Because what these parse_* functions are doing is basically taking iterables of pieces (it just so happens in this case that the pieces are characters) and multiple alternatives of what sequences of pieces parse to what (which just so happens in this case to be specified with more characters where x has special meaning), and then using that.

So basically this is starting to approximate a parser combinator of sorts.

And ultimately when you're parsing iteratively you want different kinds of errors: if you expected characters and suddenly characters ended, you want to convey that explicitly; if you expected characters and got wrong characters, you want to convey that differently; and so on.

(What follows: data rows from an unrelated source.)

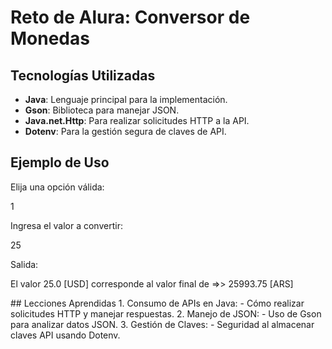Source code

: # Reto de Alura: Conversor de Monedas
## Tecnologías Utilizadas
- **Java**: Lenguaje principal para la implementación.
- **Gson**: Biblioteca para manejar JSON.
- **Java.net.Http**: Para realizar solicitudes HTTP a la API.
- **Dotenv**: Para la gestión segura de claves de API.
## Ejemplo de Uso
<p>Elija una opción válida:</p>
<p>1</p>
<p>Ingresa el valor a convertir:</p>
<p>25</p>
<p>Salida:</p>
<p>El valor 25.0 [USD] corresponde al valor final de =>> 25993.75 [ARS]</p>
## Lecciones Aprendidas
1. Consumo de APIs en Java:
   - Cómo realizar solicitudes HTTP y manejar respuestas.
2. Manejo de JSON:
   - Uso de Gson para analizar datos JSON.
3. Gestión de Claves:
   - Seguridad al almacenar claves API usando Dotenv.
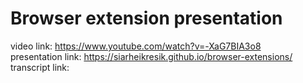 # Browser extension presentation

video link: https://www.youtube.com/watch?v=-XaG7BIA3o8  
presentation link: https://siarheikresik.github.io/browser-extensions/  
transcript link:
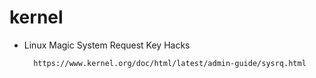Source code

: kernel
======

+ Linux Magic System Request Key Hacks

		https://www.kernel.org/doc/html/latest/admin-guide/sysrq.html
		
		
		
		
		
		
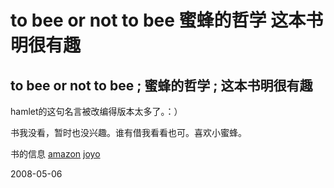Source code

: # to bee or not to bee 蜜蜂的哲学 这本书明很有趣

## to bee or not to bee ; 蜜蜂的哲学 ; 这本书明很有趣

hamlet的这句名言被改编得版本太多了。：）

书我没看，暂时也没兴趣。谁有借我看看也可。喜欢小蜜蜂。

书的信息 [amazon](http://www.amazon.com/Bee-Not-Beeings-Theres-Revised/dp/0976864207) [joyo](http://www.amazon.cn/mn/detailApp?qid=1210210705&ref=SR&sr=1-1&uid=168-7839173-9645001&prodid=bkbk826556)


2008-05-06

It does seem like an ideal solution maybe looks more like a parser and/or parser combinator library, and some sort of glue which can take macaddress classes and turn them and their formats definitions into equivalent stuff that can be passed into said parser (combinator) library.

mentalisttraceur commented 2 years ago

Verdict: dropping this idea until I one day have the time to either find a great parser library for Python which already exists, or to write my own (if so, one or more of these parse functions could probably be reused as a base for a function provided in that library).

Then this will be revisited to see how easy it is to glue that stuff together with macaddress classes.